------ INFORMATION GIVEN ------

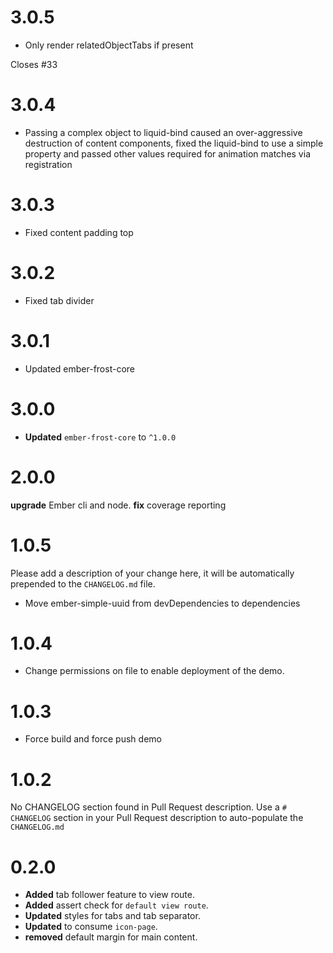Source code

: # 3.0.5
- Only render relatedObjectTabs if present

Closes #33 

# 3.0.4
* Passing a complex object to liquid-bind caused an over-aggressive destruction of content components, fixed the liquid-bind to use a simple property and passed other values required for animation matches via registration


# 3.0.3
* Fixed content padding top

# 3.0.2
* Fixed tab divider


# 3.0.1
* Updated ember-frost-core


# 3.0.0
* **Updated** `ember-frost-core` to `^1.0.0`



# 2.0.0
**upgrade** Ember cli and node.
**fix** coverage reporting



# 1.0.5

Please add a description of your change here, it will be automatically prepended to the `CHANGELOG.md` file.
- Move ember-simple-uuid from devDependencies to dependencies


# 1.0.4
* Change permissions on file to enable deployment of the demo.


# 1.0.3
* Force build and force push demo



# 1.0.2
No CHANGELOG section found in Pull Request description.
Use a `# CHANGELOG` section in your Pull Request description to auto-populate the `CHANGELOG.md`

# 0.2.0

* **Added** tab follower feature to view route.
* **Added** assert check for `default view route`.
* **Updated** styles for tabs and tab separator.
* **Updated** to consume `icon-page`.
* **removed** default margin for main content.



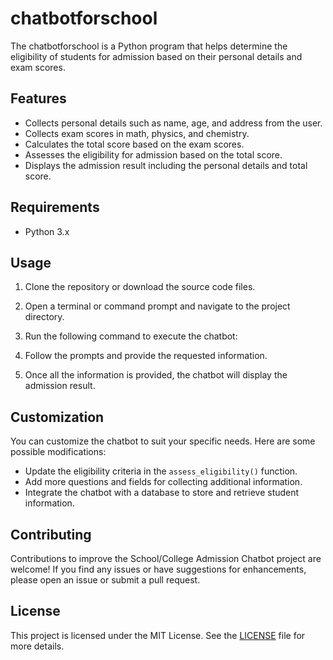 # chatbotforschool
The chatbotforschool is a Python program that helps determine the eligibility of students for admission based on their personal details and exam scores.

## Features

- Collects personal details such as name, age, and address from the user.
- Collects exam scores in math, physics, and chemistry.
- Calculates the total score based on the exam scores.
- Assesses the eligibility for admission based on the total score.
- Displays the admission result including the personal details and total score.

## Requirements

- Python 3.x

## Usage

1. Clone the repository or download the source code files.

2. Open a terminal or command prompt and navigate to the project directory.

3. Run the following command to execute the chatbot:


4. Follow the prompts and provide the requested information.

5. Once all the information is provided, the chatbot will display the admission result.

## Customization

You can customize the chatbot to suit your specific needs. Here are some possible modifications:

- Update the eligibility criteria in the `assess_eligibility()` function.
- Add more questions and fields for collecting additional information.
- Integrate the chatbot with a database to store and retrieve student information.

## Contributing

Contributions to improve the School/College Admission Chatbot project are welcome! If you find any issues or have suggestions for enhancements, please open an issue or submit a pull request.

## License

This project is licensed under the MIT License. See the [LICENSE](LICENSE) file for more details.

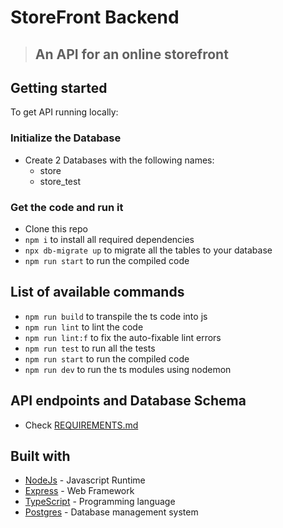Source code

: # StoreFront Backend

> ## An API for an online storefront

## Getting started

To get API running locally:

### Initialize the Database

- Create 2 Databases with the following names:
  - store
  - store_test

### Get the code and run it

- Clone this repo
- `npm i` to install all required dependencies
- `npx db-migrate up` to migrate all the tables to your database
- `npm run start` to run the compiled code

## List of available commands

- `npm run build` to transpile the ts code into js
- `npm run lint` to lint the code
- `npm run lint:f` to fix the auto-fixable lint errors
- `npm run test` to run all the tests
- `npm run start` to run the compiled code
- `npm run dev` to run the ts modules using nodemon

## API endpoints and Database Schema

- Check [REQUIREMENTS.md](https://github.com/seifalaa/Storefront-Backend/blob/master/REQUIREMENTS.md)

## Built with

- [NodeJs](https://nodejs.org/en/) - Javascript Runtime
- [Express](https://expressjs.com/) - Web Framework
- [TypeScript](https://www.typescriptlang.org/) - Programming language
- [Postgres](https://www.postgresql.org/) - Database management system
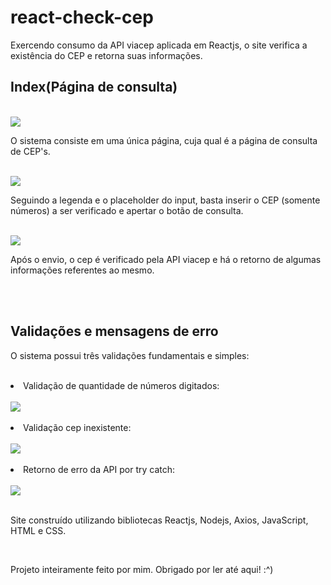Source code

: # react-check-cep
Exercendo consumo da API viacep aplicada em Reactjs, o site verifica a existência do CEP e retorna suas informações.
<h2>Index(Página de consulta)</h2>

<br>
<img src="https://github.com/MrSampaio/react-check-cep/assets/118141328/e77a704f-6ce9-4a6e-8830-1fc3212594dc"> 
<br>
<p>O sistema consiste em uma única página, cuja qual é a página de consulta de CEP's.</p>
<br>
<img src="https://github.com/MrSampaio/react-check-cep/assets/118141328/2a5ef4ef-176d-4894-9ee9-ed26dcef920f">
<p>Seguindo a legenda e o placeholder do input, basta inserir o CEP (somente números) a ser verificado e apertar o botão de consulta.</p>
<br>
<img src="https://github.com/MrSampaio/react-check-cep/assets/118141328/32a6efb2-5759-456f-95ba-5e670cc6a2e3">
<br>
<p>Após o envio, o cep é verificado pela API viacep e há o retorno de algumas informações referentes ao mesmo.</p>
<br>
<br>
<h2>Validações e mensagens de erro</h2>
<p>O sistema possui três validações fundamentais e simples:</p>
<br>
<li>Validação de quantidade de números digitados:</li>
<br>
<img src="https://github.com/MrSampaio/react-check-cep/assets/118141328/d5a0eb6f-cab4-4ed6-b9b6-aae70fd0dd73">
<br>
<br>
<li>Validação cep inexistente:</li>
<br>
<img src="https://github.com/MrSampaio/react-check-cep/assets/118141328/92803509-73df-46d7-b9c6-e2f92421578e">
<br>
<br>
<li>Retorno de erro da API por try catch:</li>
<br>
<img src="https://github.com/MrSampaio/react-check-cep/assets/118141328/aeb0b596-459c-4b78-8417-40a5fbd4f4e7">
<br>
<br>
<p>Site construído utilizando bibliotecas Reactjs, Nodejs, Axios, JavaScript, HTML e CSS.</p>
<br>
<p>Projeto inteiramente feito por mim. Obrigado por ler até aqui! :^)</p>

------

Once the images are removed, print the remaining data exactly as it appears above.

Source code

: # 3.0.5
- Only render relatedObjectTabs if present

Closes #33 

# 3.0.4
* Passing a complex object to liquid-bind caused an over-aggressive destruction of content components, fixed the liquid-bind to use a simple property and passed other values required for animation matches via registration


# 3.0.3
* Fixed content padding top

# 3.0.2
* Fixed tab divider


# 3.0.1
* Updated ember-frost-core


# 3.0.0
* **Updated** `ember-frost-core` to `^1.0.0`



# 2.0.0
**upgrade** Ember cli and node.
**fix** coverage reporting



# 1.0.5

Please add a description of your change here, it will be automatically prepended to the `CHANGELOG.md` file.
- Move ember-simple-uuid from devDependencies to dependencies


# 1.0.4
* Change permissions on file to enable deployment of the demo.


# 1.0.3
* Force build and force push demo



# 1.0.2
No CHANGELOG section found in Pull Request description.
Use a `# CHANGELOG` section in your Pull Request description to auto-populate the `CHANGELOG.md`

# 0.2.0

* **Added** tab follower feature to view route.
* **Added** assert check for `default view route`.
* **Updated** styles for tabs and tab separator.
* **Updated** to consume `icon-page`.
* **removed** default margin for main content.



 # chatbotforschool
The chatbotforschool is a Python program that helps determine the eligibility of students for admission based on their personal details and exam scores.

## Features

- Collects personal details such as name, age, and address from the user.
- Collects exam scores in math, physics, and chemistry.
- Calculates the total score based on the exam scores.
- Assesses the eligibility for admission based on the total score.
- Displays the admission result including the personal details and total score.

## Requirements

- Python 3.x

## Usage

1. Clone the repository or download the source code files.

2. Open a terminal or command prompt and navigate to the project directory.

3. Run the following command to execute the chatbot:


4. Follow the prompts and provide the requested information.

5. Once all the information is provided, the chatbot will display the admission result.

## Customization

You can customize the chatbot to suit your specific needs. Here are some possible modifications:

- Update the eligibility criteria in the `assess_eligibility()` function.
- Add more questions and fields for collecting additional information.
- Integrate the chatbot with a database to store and retrieve student information.

## Contributing

Contributions to improve the School/College Admission Chatbot project are welcome! If you find any issues or have suggestions for enhancements, please open an issue or submit a pull request.

## License

This project is licensed under the MIT License. See the [LICENSE](LICENSE) file for more details.

Source code

: # StoreFront Backend

> ## An API for an online storefront

## Getting started

To get API running locally:

### Initialize the Database

- Create 2 Databases with the following names:
  - store
  - store_test

### Get the code and run it

- Clone this repo
- `npm i` to install all required dependencies
- `npx db-migrate up` to migrate all the tables to your database
- `npm run start` to run the compiled code

## List of available commands

- `npm run build` to transpile the ts code into js
- `npm run lint` to lint the code
- `npm run lint:f` to fix the auto-fixable lint errors
- `npm run test` to run all the tests
- `npm run start` to run the compiled code
- `npm run dev` to run the ts modules using nodemon

## API endpoints and Database Schema

- Check [REQUIREMENTS.md](https://github.com/seifalaa/Storefront-Backend/blob/master/REQUIREMENTS.md)

## Built with

- [NodeJs](https://nodejs.org/en/) - Javascript Runtime
- [Express](https://expressjs.com/) - Web Framework
- [TypeScript](https://www.typescriptlang.org/) - Programming language
- [Postgres](https://www.postgresql.org/) - Database management system
Source code

: # react-check-cep
Exercendo consumo da API viacep aplicada em Reactjs, o site verifica a existência do CEP e retorna suas informações.
<h2>Index(Página de consulta)</h2>

<br>
<img src="https://github.com/MrSampaio/react-check-cep/assets/118141328/e77a704f-6ce9-4a6e-8830-1fc3212594dc"> 
<br>
<p>O sistema consiste em uma única página, cuja qual é a página de consulta de CEP's.</p>
<br>
<img src="https://github.com/MrSampaio/react-check-cep/assets/118141328/2a5ef4ef-176d-4894-9ee9-ed26dcef920f">
<p>Seguindo a legenda e o placeholder do input, basta inserir o CEP (somente números) a ser verificado e apertar o botão de consulta.</p>
<br>
<img src="https://github.com/MrSampaio/react-check-cep/assets/118141328/32a6efb2-5759-456f-95ba-5e670cc6a2e3">
<br>
<p>Após o envio, o cep é verificado pela API viacep e há o retorno de algumas informações referentes ao mesmo.</p>
<br>
<br>
<h2>Validações e mensagens de erro</h2>
<p>O sistema possui três validações fundamentais e simples:</p>
<br>
<li>Validação de quantidade de números digitados:</li>
<br>
<img src="https://github.com/MrSampaio/react-check-cep/assets/118141328/d5a0eb6f-cab4-4ed6-b9b6-aae70fd0dd73">
<br>
<br>
<li>Validação cep inexistente:</li>
<br>
<img src="https://github.com/MrSampaio/react-check-cep/assets/118141328/92803509-73df-46d7-b9c6-e2f92421578e">
<br>
<br>
<li>Retorno de erro da API por try catch:</li>
<br>
<img src="https://github.com/MrSampaio/react-check-cep/assets/118141328/aeb0b596-459c-4b78-8417-40a5fbd4f4e7">
<br>
<br>
<p>Site construído utilizando bibliotecas Reactjs, Nodejs, Axios, JavaScript, HTML e CSS.</p>
<br>
<p>Projeto inteiramente feito por mim. Obrigado por ler até aqui! :^)</p>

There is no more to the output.